ROBINS & HAWKS

I first arrived at Hacienda Chichen in late 2009, and stayed until late 2012. While I was gone, sometimes I liked to remember how pleasant it'd been in the Hacienda's thatch-top, pole-walled, dirt-floored Naturalist-hut. One of the most agreeable times of all had been at dawn and dusk during those weeks of the year when untold numbers of Clay-colored Robins -- also called Clay-colored Thrushes -- called at the same time. A gently effervescing, ebbing and flowing but unceasing ocean of soft melodies, chortlings, burblings, trills, mews and whistles all made a sweet music that made you smile and want to listen. Pictures and plenty of text about the plain-looking but sublimely melodious robin/thrush are at http://www.backyardnature.net/mexnat/turdgray.htm

Here the Clay-colored Robins' callings are at their peak now, and I keep telling the tourists and reminding myself how special and beautiful it is.

And yet, also from time to time a kind of blood-curdling snarl erupts from a dead snag in an abandoned field far beyond the robins' woods. It's the local Gray Hawk, and I have to admit that his call, in its own way, is just as appropriate, just as evocative, and just as worthy of admiration as the robins' calls.

In fact, at certain stages of my life, I identified most with the hawk's snarl, and might have found the robins' calls pleasant but monotonous, and in general not harmonious with my wandering-viking spirit of that time. Even at my age now, if I lived in a vast suburb of look-alike houses with myself and everyone I knew stuck in exhausting, narrow, unfulfilling routines, maybe I'd feel so repressed and wasted that I'd favor the hawk snarl, and fantasize about attack and destroy. But, if I lived in a loud, crime-ridden inner city, probably I'd habitually crave the robins' daily meditations, the same calm, peaceable melodies repeated again and again.

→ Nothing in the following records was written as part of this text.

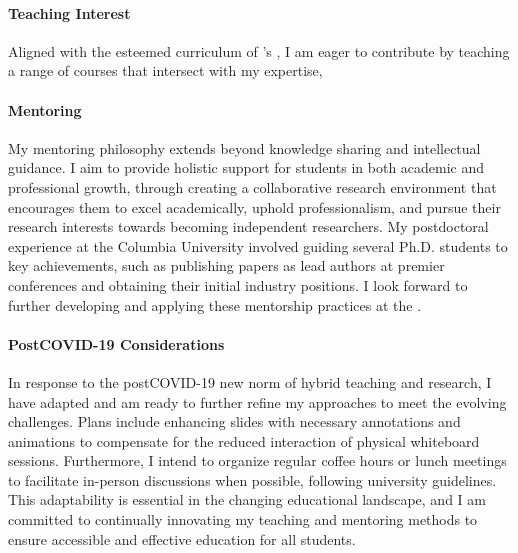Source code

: \paragraph{Teaching Interest}
Aligned with the esteemed curriculum of \appSchool{}'s \appDept{}, I am eager to contribute by teaching a range of courses that intersect with my expertise,
\rsCustom{}

\paragraph{Mentoring}
My mentoring philosophy extends beyond knowledge sharing and intellectual guidance. I aim to provide holistic support for students in both academic and professional growth, through creating a collaborative research environment that encourages them to excel academically, uphold professionalism, and pursue their research interests towards becoming independent researchers. My postdoctoral experience at the Columbia University involved guiding several Ph.D. students to key achievements, such as publishing papers as lead authors at premier conferences and obtaining their initial industry positions. I look forward to further developing and applying these mentorship practices at the \appSchool{}.

\paragraph{Post\textendash COVID-19 Considerations}

In response to the post\textendash COVID-19 new norm of hybrid teaching and research, I have adapted and am ready to further refine my approaches to meet the evolving challenges. Plans include enhancing slides with necessary annotations and animations to compensate for the reduced interaction of physical whiteboard sessions. Furthermore, I intend to organize regular coffee hours or lunch meetings to facilitate in-person discussions when possible, following university guidelines. This adaptability is essential in the changing educational landscape, and I am committed to continually innovating my teaching and mentoring methods to ensure accessible and effective education for all students.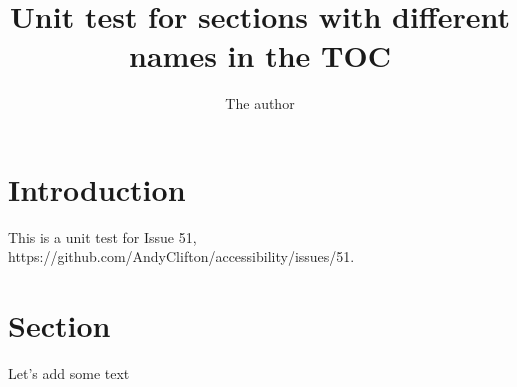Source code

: \documentclass{article}
\title{Unit test for sections with different names in the TOC}
\author{The author}
\begin{document}
\maketitle

\tableofcontents

\section[Introduction]{Introduction}
This is a unit test for Issue 51, https://github.com/AndyClifton/accessibility/issues/51.

\section[Sect.]{Section}
Let's add some text
\end{document}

So, that's interesting. We have two opposite birdsong moods, and we humans can be flexible enough to prefer one extreme over the other, and sometimes like both extremes at the same time.

Also, it seems to me that normally when a person invariably craves just one extreme of anything over its opposite state, either it's because that individual still is very young and "going through phases," or else it's because of an imbalance in that person's life, or a feature of that person's personality that diverges considerably from that of average people. In my experience, when the average healthy, mature person acquires enough experience of the world, and has enjoyed enough time and personal space to reflect on matters, that person automatically comes to think of the robins' warblings and the hawk's snarl as equally beautiful and good to hear, just beautiful in different ways.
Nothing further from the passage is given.